The plants grow either erect or spreading, from 15 to 30cm (6 to 12in) high to 15cm (6in) wide. The fragrant, abundant flowers appear from summer to autumn and attract bees and butterflies for the duration.
This lovely plant provides a carpet of fragrant golden and white blooms that will grace the front of the border, rockery or path edging.
This beautiful little plant is very easy to grow and often found in the children’s corner of seed suppliers, however this little plant should not be underestimated, it can be a valuable resource for the allotmenteer - Limnanthes douglasii can be employed as both a companion plant to crops and as a green manure.

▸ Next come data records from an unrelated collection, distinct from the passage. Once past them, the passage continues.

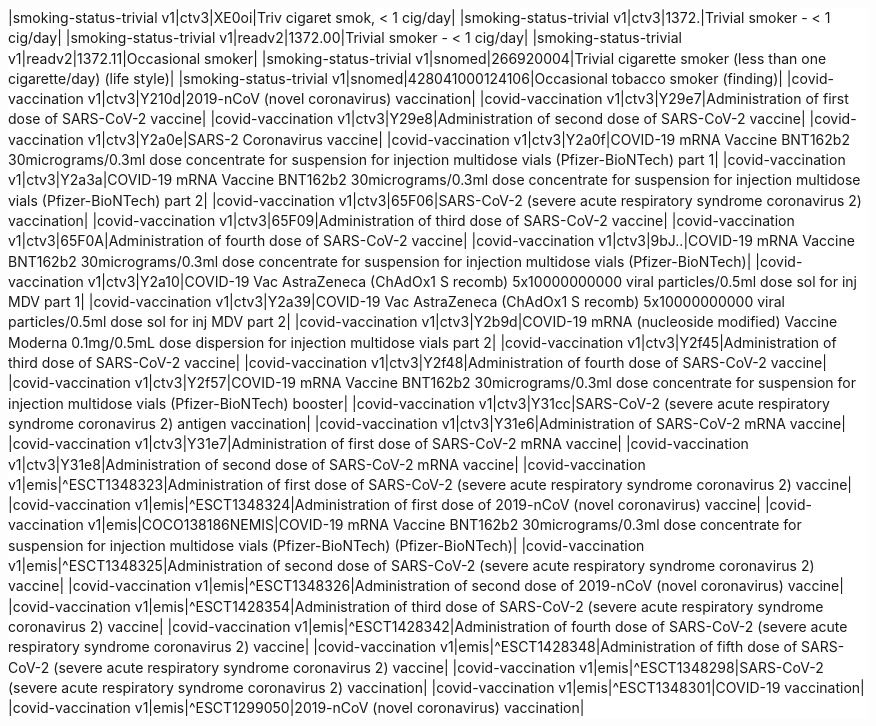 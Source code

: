|smoking-status-trivial v1|ctv3|XE0oi|Triv cigaret smok, < 1 cig/day|
|smoking-status-trivial v1|ctv3|1372.|Trivial smoker - < 1 cig/day|
|smoking-status-trivial v1|readv2|1372.00|Trivial smoker - < 1 cig/day|
|smoking-status-trivial v1|readv2|1372.11|Occasional smoker|
|smoking-status-trivial v1|snomed|266920004|Trivial cigarette smoker (less than one cigarette/day) (life style)|
|smoking-status-trivial v1|snomed|428041000124106|Occasional tobacco smoker (finding)|
|covid-vaccination v1|ctv3|Y210d|2019-nCoV (novel coronavirus) vaccination|
|covid-vaccination v1|ctv3|Y29e7|Administration of first dose of SARS-CoV-2 vaccine|
|covid-vaccination v1|ctv3|Y29e8|Administration of second dose of SARS-CoV-2 vaccine|
|covid-vaccination v1|ctv3|Y2a0e|SARS-2 Coronavirus vaccine|
|covid-vaccination v1|ctv3|Y2a0f|COVID-19 mRNA Vaccine BNT162b2 30micrograms/0.3ml dose concentrate for suspension for injection multidose vials (Pfizer-BioNTech) part 1|
|covid-vaccination v1|ctv3|Y2a3a|COVID-19 mRNA Vaccine BNT162b2 30micrograms/0.3ml dose concentrate for suspension for injection multidose vials (Pfizer-BioNTech) part 2|
|covid-vaccination v1|ctv3|65F06|SARS-CoV-2 (severe acute respiratory syndrome coronavirus 2) vaccination|
|covid-vaccination v1|ctv3|65F09|Administration of third dose of SARS-CoV-2 vaccine|
|covid-vaccination v1|ctv3|65F0A|Administration of fourth dose of SARS-CoV-2 vaccine|
|covid-vaccination v1|ctv3|9bJ..|COVID-19 mRNA Vaccine BNT162b2 30micrograms/0.3ml dose concentrate for suspension for injection multidose vials (Pfizer-BioNTech)|
|covid-vaccination v1|ctv3|Y2a10|COVID-19 Vac AstraZeneca (ChAdOx1 S recomb) 5x10000000000 viral particles/0.5ml dose sol for inj MDV part 1|
|covid-vaccination v1|ctv3|Y2a39|COVID-19 Vac AstraZeneca (ChAdOx1 S recomb) 5x10000000000 viral particles/0.5ml dose sol for inj MDV part 2|
|covid-vaccination v1|ctv3|Y2b9d|COVID-19 mRNA (nucleoside modified) Vaccine Moderna 0.1mg/0.5mL dose dispersion for injection multidose vials part 2|
|covid-vaccination v1|ctv3|Y2f45|Administration of third dose of SARS-CoV-2 vaccine|
|covid-vaccination v1|ctv3|Y2f48|Administration of fourth dose of SARS-CoV-2 vaccine|
|covid-vaccination v1|ctv3|Y2f57|COVID-19 mRNA Vaccine BNT162b2 30micrograms/0.3ml dose concentrate for suspension for injection multidose vials (Pfizer-BioNTech) booster|
|covid-vaccination v1|ctv3|Y31cc|SARS-CoV-2 (severe acute respiratory syndrome coronavirus 2) antigen vaccination|
|covid-vaccination v1|ctv3|Y31e6|Administration of SARS-CoV-2 mRNA vaccine|
|covid-vaccination v1|ctv3|Y31e7|Administration of first dose of SARS-CoV-2 mRNA vaccine|
|covid-vaccination v1|ctv3|Y31e8|Administration of second dose of SARS-CoV-2 mRNA vaccine|
|covid-vaccination v1|emis|^ESCT1348323|Administration of first dose of SARS-CoV-2 (severe acute respiratory syndrome coronavirus 2) vaccine|
|covid-vaccination v1|emis|^ESCT1348324|Administration of first dose of 2019-nCoV (novel coronavirus) vaccine|
|covid-vaccination v1|emis|COCO138186NEMIS|COVID-19 mRNA Vaccine BNT162b2 30micrograms/0.3ml dose concentrate for suspension for injection multidose vials (Pfizer-BioNTech) (Pfizer-BioNTech)|
|covid-vaccination v1|emis|^ESCT1348325|Administration of second dose of SARS-CoV-2 (severe acute respiratory syndrome coronavirus 2) vaccine|
|covid-vaccination v1|emis|^ESCT1348326|Administration of second dose of 2019-nCoV (novel coronavirus) vaccine|
|covid-vaccination v1|emis|^ESCT1428354|Administration of third dose of SARS-CoV-2 (severe acute respiratory syndrome coronavirus 2) vaccine|
|covid-vaccination v1|emis|^ESCT1428342|Administration of fourth dose of SARS-CoV-2 (severe acute respiratory syndrome coronavirus 2) vaccine|
|covid-vaccination v1|emis|^ESCT1428348|Administration of fifth dose of SARS-CoV-2 (severe acute respiratory syndrome coronavirus 2) vaccine|
|covid-vaccination v1|emis|^ESCT1348298|SARS-CoV-2 (severe acute respiratory syndrome coronavirus 2) vaccination|
|covid-vaccination v1|emis|^ESCT1348301|COVID-19 vaccination|
|covid-vaccination v1|emis|^ESCT1299050|2019-nCoV (novel coronavirus) vaccination|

Beloved of bees and adored by hoverflies and other beneficial insects, the plants provide a rich supply of nectar that will bring natural predators of pests, such as aphids, mites, mealy bugs and caterpillars directly to your vegetable bed.
Bob Flowerdew is a strong advocate of using Limnanthes douglasii, together with claytonia and corn salad as green manure – as you will know if you’ve read any of his books. All three are easier to kill off and dig in, making them more suitable for garden use. The latter two also provide edible greens and fodder to his chickens. It makes an excellent ‘green manure’ to dig into poor quality soil and can even be grown in poorly drained clay soils.

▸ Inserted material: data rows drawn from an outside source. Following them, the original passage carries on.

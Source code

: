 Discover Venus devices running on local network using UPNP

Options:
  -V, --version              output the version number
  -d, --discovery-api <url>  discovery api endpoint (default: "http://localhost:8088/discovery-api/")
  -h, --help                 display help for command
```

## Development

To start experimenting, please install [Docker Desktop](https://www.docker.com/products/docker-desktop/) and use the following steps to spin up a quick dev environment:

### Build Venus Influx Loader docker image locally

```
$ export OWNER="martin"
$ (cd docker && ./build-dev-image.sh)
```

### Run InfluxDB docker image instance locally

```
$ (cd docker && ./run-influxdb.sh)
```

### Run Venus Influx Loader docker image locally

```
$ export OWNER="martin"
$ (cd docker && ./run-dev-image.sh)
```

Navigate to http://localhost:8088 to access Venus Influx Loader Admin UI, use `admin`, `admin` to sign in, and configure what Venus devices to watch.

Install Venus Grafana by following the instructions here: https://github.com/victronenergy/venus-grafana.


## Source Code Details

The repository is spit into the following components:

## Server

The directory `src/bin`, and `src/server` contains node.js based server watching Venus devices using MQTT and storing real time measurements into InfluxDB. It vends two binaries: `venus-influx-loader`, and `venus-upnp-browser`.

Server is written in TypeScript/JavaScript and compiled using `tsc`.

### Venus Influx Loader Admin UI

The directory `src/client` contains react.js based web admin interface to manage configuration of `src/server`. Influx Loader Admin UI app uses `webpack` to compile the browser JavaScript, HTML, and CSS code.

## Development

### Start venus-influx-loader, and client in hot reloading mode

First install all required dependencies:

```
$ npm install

- Awarded the RHS Award of Garden Merit
Limnanthes douglasii has been awarded the Royal Horticultural Society’s Award of Garden Merit (AGM).
Sowing: Sow indoors Feb to March or outdoors April to May
Limnanthes can be sown early indoors or directly where they are to flower in spring or in late summer to early autumn for overwintering. They germinate best at temperatures around 16°C (60°F), in around 14 to 20 days.
For attractive winter/early spring flowering pot plants, sow in a cool greenhouse from mid summer to early autumn.
Sowing Direct:
Prepare the ground well and rake to a fine tilth. Sow 3mm (1/8in) deep in rows 30cm (12in) apart.
Thin out the seedlings to 10cm (4in) apart.
Sowing Indoors:
Sow indoors in early spring 6 to 8 weeks before the last frost date is due. Keep soil moderately moist during germination. Plant outside after all risk of frosts has passed.
Cultivation:
They prefer full sun and a cool moist root run and because of this do very well when grown as an edging to paths.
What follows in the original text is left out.